The employment concentration in small firms is especially pronounced in rural areas and varies dramatically by state. Vermont had the country's third highest share of workers employed at small businesses in 2023, with small firms accounting for 63 percent of the state's employment and businesses with fewer than 20 workers providing more than 25 percent of jobs. Fourteen of the region's 68 counties had more than 30 percent of their total employment at very small firms in 2023, compared to a national rate of 16.7 percent. Five of the six New England states—excluding Massachusetts—exceeded the national employment share for all three small business firm sizes (1 to 19, 20 to 99, and 100 to 499 workers) in 2023. In every county in Vermont, Maine, and Rhode Island, the employment share of businesses with fewer than 20 workers was higher than the national share. Just over 82 percent of businesses in New England employed fewer than 20 workers in 2023, with the majority of those employing very few or just a single worker.
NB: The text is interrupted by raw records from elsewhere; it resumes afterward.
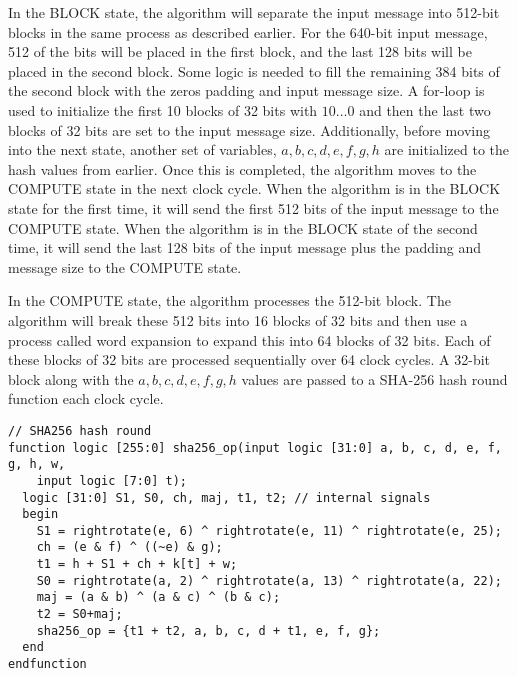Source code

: \documentclass{article}
\begin{document}
In the BLOCK state, the algorithm will separate the input message into 512-bit blocks in the same process as described earlier. For the 640-bit input message, 512 of the bits will be placed in the first block, and the last 128 bits will be placed in the second block. Some logic is needed to fill the remaining 384 bits of the second block with the zeros padding and input message size. A for-loop is used to initialize the first 10 blocks of 32 bits with $10\dots0$ and then the last two blocks of 32 bits are set to the input message size. Additionally, before moving into the next state, another set of variables, $a,b,c,d,e,f,g,h$ are initialized to the hash values from earlier. Once this is completed, the algorithm moves to the COMPUTE state in the next clock cycle. When the algorithm is in the BLOCK state for the first time, it will send the first 512 bits of the input message to the COMPUTE state. When the algorithm is in the BLOCK state of the second time, it will send the last 128 bits of the input message plus the padding and message size to the COMPUTE state.

In the COMPUTE state, the algorithm processes the 512-bit block. The algorithm will break these 512 bits into 16 blocks of 32 bits and then use a process called word expansion to expand this into 64 blocks of 32 bits. Each of these blocks of 32 bits are processed sequentially over 64 clock cycles. A 32-bit block along with the $a,b,c,d,e,f,g,h$ values are passed to a SHA-256 hash round function each clock cycle.

\begin{lstlisting}[style=verilog-style]
// SHA256 hash round
function logic [255:0] sha256_op(input logic [31:0] a, b, c, d, e, f, g, h, w,
    input logic [7:0] t);
  logic [31:0] S1, S0, ch, maj, t1, t2; // internal signals
  begin
    S1 = rightrotate(e, 6) ^ rightrotate(e, 11) ^ rightrotate(e, 25);
    ch = (e & f) ^ ((~e) & g);
    t1 = h + S1 + ch + k[t] + w;
    S0 = rightrotate(a, 2) ^ rightrotate(a, 13) ^ rightrotate(a, 22);
    maj = (a & b) ^ (a & c) ^ (b & c);
    t2 = S0+maj;
    sha256_op = {t1 + t2, a, b, c, d + t1, e, f, g};
  end
endfunction
\end{lstlisting}
\end{document}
The report finds that "small businesses occupy a position of economic and civic importance in New England that is not captured by any single statistic," serving as employers who "anchor local communities, supply large institutions with goods and services, and are incubators of regional innovation and job growth." Throughout the 2000–2023 period, small businesses drove job creation in both the region and the country, while firms with 5,000 or more employees annually lost jobs, contributing negatively to employment growth. The authors note that much of the job creation by small businesses has come from young, rapidly growing firms that are small only because they're new, citing studies showing that age, not size, is the attribute driving job creation and that these young businesses eventually become larger firms with more stable headcounts.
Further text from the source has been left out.